#### What needs to be done:
Quote the records below word for word, please, from the very first line through the one that contains "077202 (2024); arXiv:2401.16264.", and nothing beyond it.

#### Collected data:
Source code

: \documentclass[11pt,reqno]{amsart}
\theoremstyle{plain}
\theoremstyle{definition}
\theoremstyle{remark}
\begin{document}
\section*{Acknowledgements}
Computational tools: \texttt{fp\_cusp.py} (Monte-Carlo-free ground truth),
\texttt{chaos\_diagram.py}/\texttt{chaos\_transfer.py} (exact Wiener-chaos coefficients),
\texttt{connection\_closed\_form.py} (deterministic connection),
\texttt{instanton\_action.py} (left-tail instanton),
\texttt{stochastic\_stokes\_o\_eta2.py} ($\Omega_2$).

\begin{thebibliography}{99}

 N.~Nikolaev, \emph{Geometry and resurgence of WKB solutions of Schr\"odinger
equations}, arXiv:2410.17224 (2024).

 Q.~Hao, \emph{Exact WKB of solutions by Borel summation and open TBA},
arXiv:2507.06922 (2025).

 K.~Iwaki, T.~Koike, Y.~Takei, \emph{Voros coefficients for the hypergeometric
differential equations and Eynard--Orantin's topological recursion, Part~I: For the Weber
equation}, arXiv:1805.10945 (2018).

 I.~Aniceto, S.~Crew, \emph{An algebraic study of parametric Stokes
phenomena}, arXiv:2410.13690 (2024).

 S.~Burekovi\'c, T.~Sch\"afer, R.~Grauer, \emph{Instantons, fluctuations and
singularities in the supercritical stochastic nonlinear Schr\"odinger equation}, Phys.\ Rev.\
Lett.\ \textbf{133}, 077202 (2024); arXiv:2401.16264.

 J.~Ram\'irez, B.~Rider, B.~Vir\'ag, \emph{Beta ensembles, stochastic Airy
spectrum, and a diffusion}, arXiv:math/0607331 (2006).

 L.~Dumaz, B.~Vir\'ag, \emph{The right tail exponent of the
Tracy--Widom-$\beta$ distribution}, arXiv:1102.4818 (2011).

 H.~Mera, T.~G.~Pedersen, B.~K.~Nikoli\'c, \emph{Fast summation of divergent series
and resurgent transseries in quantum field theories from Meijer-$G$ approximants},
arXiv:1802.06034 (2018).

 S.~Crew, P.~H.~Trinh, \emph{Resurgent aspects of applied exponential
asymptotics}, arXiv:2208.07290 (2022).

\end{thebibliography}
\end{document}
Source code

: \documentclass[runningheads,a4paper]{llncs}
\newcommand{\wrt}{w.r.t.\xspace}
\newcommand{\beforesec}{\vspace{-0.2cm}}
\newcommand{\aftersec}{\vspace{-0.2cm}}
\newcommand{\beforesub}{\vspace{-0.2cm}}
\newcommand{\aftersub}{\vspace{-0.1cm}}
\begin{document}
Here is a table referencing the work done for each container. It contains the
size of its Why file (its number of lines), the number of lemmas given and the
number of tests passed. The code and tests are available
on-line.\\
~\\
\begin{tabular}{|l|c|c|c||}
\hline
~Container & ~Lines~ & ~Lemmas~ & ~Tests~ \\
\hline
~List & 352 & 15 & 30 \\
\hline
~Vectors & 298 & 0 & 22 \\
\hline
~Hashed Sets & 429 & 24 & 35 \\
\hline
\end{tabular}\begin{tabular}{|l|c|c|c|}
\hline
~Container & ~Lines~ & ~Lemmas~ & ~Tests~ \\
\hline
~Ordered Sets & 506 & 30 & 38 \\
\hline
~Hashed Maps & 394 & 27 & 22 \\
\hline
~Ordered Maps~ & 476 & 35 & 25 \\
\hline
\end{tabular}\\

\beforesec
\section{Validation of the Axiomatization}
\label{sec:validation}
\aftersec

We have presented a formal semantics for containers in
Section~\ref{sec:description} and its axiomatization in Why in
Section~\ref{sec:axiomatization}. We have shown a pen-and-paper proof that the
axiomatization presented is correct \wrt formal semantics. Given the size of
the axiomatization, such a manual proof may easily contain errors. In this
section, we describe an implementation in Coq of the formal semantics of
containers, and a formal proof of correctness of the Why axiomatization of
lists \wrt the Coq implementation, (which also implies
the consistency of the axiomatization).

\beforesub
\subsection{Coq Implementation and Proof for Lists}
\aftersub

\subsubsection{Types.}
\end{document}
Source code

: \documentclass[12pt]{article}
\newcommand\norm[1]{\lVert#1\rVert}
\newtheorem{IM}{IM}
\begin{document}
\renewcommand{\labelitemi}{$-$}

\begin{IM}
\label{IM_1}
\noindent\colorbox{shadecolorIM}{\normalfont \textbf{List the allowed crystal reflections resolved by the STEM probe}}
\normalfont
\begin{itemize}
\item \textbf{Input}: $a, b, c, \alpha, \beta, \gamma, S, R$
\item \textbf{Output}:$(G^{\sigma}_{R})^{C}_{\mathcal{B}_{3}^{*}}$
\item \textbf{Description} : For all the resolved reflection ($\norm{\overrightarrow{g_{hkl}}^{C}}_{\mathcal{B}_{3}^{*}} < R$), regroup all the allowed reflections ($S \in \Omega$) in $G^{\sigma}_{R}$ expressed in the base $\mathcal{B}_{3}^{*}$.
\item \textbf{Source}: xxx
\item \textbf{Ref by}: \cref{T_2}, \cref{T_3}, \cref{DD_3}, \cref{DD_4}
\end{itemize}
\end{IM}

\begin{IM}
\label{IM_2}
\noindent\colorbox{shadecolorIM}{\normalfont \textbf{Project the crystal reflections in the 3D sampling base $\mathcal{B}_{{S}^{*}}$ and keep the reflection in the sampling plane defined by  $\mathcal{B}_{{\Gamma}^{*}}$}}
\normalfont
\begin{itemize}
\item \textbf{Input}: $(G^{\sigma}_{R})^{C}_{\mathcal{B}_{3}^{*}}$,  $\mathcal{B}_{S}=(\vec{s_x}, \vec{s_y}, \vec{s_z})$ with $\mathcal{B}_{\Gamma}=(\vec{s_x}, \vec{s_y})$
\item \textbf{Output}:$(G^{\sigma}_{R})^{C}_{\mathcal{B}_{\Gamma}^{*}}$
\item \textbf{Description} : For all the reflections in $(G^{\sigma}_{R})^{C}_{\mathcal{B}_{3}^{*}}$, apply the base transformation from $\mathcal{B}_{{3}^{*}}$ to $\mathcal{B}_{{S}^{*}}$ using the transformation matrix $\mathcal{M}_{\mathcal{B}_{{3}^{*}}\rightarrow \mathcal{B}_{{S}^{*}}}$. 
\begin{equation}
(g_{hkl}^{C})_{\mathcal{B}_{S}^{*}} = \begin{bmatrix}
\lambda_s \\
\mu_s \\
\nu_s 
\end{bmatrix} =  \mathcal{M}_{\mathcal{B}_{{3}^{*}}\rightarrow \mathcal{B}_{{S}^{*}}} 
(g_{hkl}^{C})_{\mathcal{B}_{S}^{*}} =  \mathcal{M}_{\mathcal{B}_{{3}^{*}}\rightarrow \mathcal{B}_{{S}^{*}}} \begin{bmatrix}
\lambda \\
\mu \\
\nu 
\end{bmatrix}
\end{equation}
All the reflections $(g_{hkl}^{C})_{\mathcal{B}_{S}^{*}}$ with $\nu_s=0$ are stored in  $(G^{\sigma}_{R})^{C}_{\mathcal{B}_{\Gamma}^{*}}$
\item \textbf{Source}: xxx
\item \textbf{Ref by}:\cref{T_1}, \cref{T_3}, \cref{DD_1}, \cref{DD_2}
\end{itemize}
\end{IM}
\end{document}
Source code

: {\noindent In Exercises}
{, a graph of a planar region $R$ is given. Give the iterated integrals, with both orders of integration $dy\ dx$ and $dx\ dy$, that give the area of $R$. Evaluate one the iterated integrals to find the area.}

#### Reply:
Source code

: \documentclass[11pt,reqno]{amsart}
\theoremstyle{plain}
\theoremstyle{definition}
\theoremstyle{remark}
\begin{document}
\section*{Acknowledgements}
Computational tools: \texttt{fp\_cusp.py} (Monte-Carlo-free ground truth),
\texttt{chaos\_diagram.py}/\texttt{chaos\_transfer.py} (exact Wiener-chaos coefficients),
\texttt{connection\_closed\_form.py} (deterministic connection),
\texttt{instanton\_action.py} (left-tail instanton),
\texttt{stochastic\_stokes\_o\_eta2.py} ($\Omega_2$).

\begin{thebibliography}{99}

 N.~Nikolaev, \emph{Geometry and resurgence of WKB solutions of Schr\"odinger
equations}, arXiv:2410.17224 (2024).

 Q.~Hao, \emph{Exact WKB of solutions by Borel summation and open TBA},
arXiv:2507.06922 (2025).

 K.~Iwaki, T.~Koike, Y.~Takei, \emph{Voros coefficients for the hypergeometric
differential equations and Eynard--Orantin's topological recursion, Part~I: For the Weber
equation}, arXiv:1805.10945 (2018).

 I.~Aniceto, S.~Crew, \emph{An algebraic study of parametric Stokes
phenomena}, arXiv:2410.13690 (2024).

 S.~Burekovi\'c, T.~Sch\"afer, R.~Grauer, \emph{Instantons, fluctuations and
singularities in the supercritical stochastic nonlinear Schr\"odinger equation}, Phys.\ Rev.\
Lett.\ \textbf{133}, 077202 (2024); arXiv:2401.16264.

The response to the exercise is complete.